Not that this is a problem likely to bug the average Eee PC user.

Asus' Eee PC: the weary hack's friend
But for taking notes during presentations, writing up stories, preparing pictures - I'd installed Windows XP so I could run Photoshop - and uploading it all to the Register Hardware servers, the Eee was almost perfect.
The screen didn't prove too small. With a 4GB SanDisk Extree III card installed permanently, I had plenty of room for data storage. The on-board Wi-Fi could pick up signals where a colleague's MacBook couldn't.
But most of all it beat lugging around a weighty 15in notebook and all the paraphernalia that go with it. Hurrah, no backache this time.
My next show's probably going to be 3GSM, or Mobile World Congress as it's now called. There's no question, I'm taking the Eee along too.
COMMENTS
@Sorting Photos
You can install an addon, cleverly named Gimpshop, that makes the interface look like photoshop.
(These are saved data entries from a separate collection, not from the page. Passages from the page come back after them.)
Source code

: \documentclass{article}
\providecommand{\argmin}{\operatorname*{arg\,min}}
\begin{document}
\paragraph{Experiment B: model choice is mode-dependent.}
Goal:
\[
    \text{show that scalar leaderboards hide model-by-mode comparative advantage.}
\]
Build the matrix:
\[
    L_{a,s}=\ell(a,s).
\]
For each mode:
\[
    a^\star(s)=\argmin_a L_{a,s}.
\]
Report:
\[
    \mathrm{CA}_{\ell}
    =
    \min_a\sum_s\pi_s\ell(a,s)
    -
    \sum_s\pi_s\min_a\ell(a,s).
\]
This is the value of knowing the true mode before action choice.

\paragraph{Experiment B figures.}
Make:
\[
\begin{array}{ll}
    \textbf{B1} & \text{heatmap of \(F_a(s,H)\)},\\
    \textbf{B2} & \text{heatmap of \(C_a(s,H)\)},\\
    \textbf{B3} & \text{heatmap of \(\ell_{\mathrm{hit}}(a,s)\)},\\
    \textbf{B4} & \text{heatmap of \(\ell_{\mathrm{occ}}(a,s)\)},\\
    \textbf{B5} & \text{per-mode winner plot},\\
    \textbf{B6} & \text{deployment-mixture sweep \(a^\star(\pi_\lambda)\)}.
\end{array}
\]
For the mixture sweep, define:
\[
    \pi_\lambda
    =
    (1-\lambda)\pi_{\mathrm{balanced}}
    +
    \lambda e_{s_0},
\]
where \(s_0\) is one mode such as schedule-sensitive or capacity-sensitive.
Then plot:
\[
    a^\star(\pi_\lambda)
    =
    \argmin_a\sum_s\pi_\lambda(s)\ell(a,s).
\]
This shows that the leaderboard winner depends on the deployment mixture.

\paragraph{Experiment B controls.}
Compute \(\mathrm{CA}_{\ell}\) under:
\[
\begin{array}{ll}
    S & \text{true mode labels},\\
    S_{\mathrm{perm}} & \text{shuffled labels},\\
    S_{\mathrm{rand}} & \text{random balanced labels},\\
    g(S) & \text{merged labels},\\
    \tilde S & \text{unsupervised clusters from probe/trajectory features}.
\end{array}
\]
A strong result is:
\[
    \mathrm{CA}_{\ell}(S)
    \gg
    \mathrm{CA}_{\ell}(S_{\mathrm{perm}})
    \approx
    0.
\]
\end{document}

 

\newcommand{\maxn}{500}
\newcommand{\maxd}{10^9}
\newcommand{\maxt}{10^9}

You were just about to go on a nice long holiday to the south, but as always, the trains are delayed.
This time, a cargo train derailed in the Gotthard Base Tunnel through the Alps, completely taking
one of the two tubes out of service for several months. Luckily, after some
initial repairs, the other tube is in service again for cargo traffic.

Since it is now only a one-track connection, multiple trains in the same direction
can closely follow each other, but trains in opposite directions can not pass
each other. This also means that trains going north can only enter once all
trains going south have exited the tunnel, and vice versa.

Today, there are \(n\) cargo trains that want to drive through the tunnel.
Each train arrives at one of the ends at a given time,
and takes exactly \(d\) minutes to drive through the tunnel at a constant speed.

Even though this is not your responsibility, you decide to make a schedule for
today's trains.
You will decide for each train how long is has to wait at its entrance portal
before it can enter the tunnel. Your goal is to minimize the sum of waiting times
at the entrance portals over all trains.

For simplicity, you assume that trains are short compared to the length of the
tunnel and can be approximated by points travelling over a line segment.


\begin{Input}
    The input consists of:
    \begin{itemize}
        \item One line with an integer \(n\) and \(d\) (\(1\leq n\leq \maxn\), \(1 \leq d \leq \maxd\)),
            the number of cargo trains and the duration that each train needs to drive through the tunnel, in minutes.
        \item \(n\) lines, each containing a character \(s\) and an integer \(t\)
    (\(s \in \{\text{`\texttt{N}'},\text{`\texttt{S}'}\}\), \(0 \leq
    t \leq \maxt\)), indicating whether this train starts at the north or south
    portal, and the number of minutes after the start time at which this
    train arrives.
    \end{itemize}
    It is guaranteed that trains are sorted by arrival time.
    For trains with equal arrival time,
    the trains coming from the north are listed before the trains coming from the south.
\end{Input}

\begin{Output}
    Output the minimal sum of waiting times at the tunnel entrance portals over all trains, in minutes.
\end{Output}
If you play about with it for at most an hour you should know where most things are.
Sorting Photos
I haven't considered my eee-pc for sorting or checking photos yet, because the sport season hasn't started, but would it be able to handle a Photoshop-like thing?
I have Photoshop - and Photo Mechanic for Mac, but obviously this isn't much use on the Asus.
Isn't Gimp a nightmare for non techy types?
XP just for Photoshop?
So you're not commenting on the Eee with its native Linux then, because you've put XP on it instead?
Wouldn't it have been easier to put Gimp on than XP? I'm sure it wouldn't take you very long to learn how to do in Gimp the basic photo manipulation operations you presumably need to do as a journalist.
Doubts dealt with
I picked up my 4gb Black EEE PC while in the States this Christmas, and it's come and responded well to all my initial quibbles.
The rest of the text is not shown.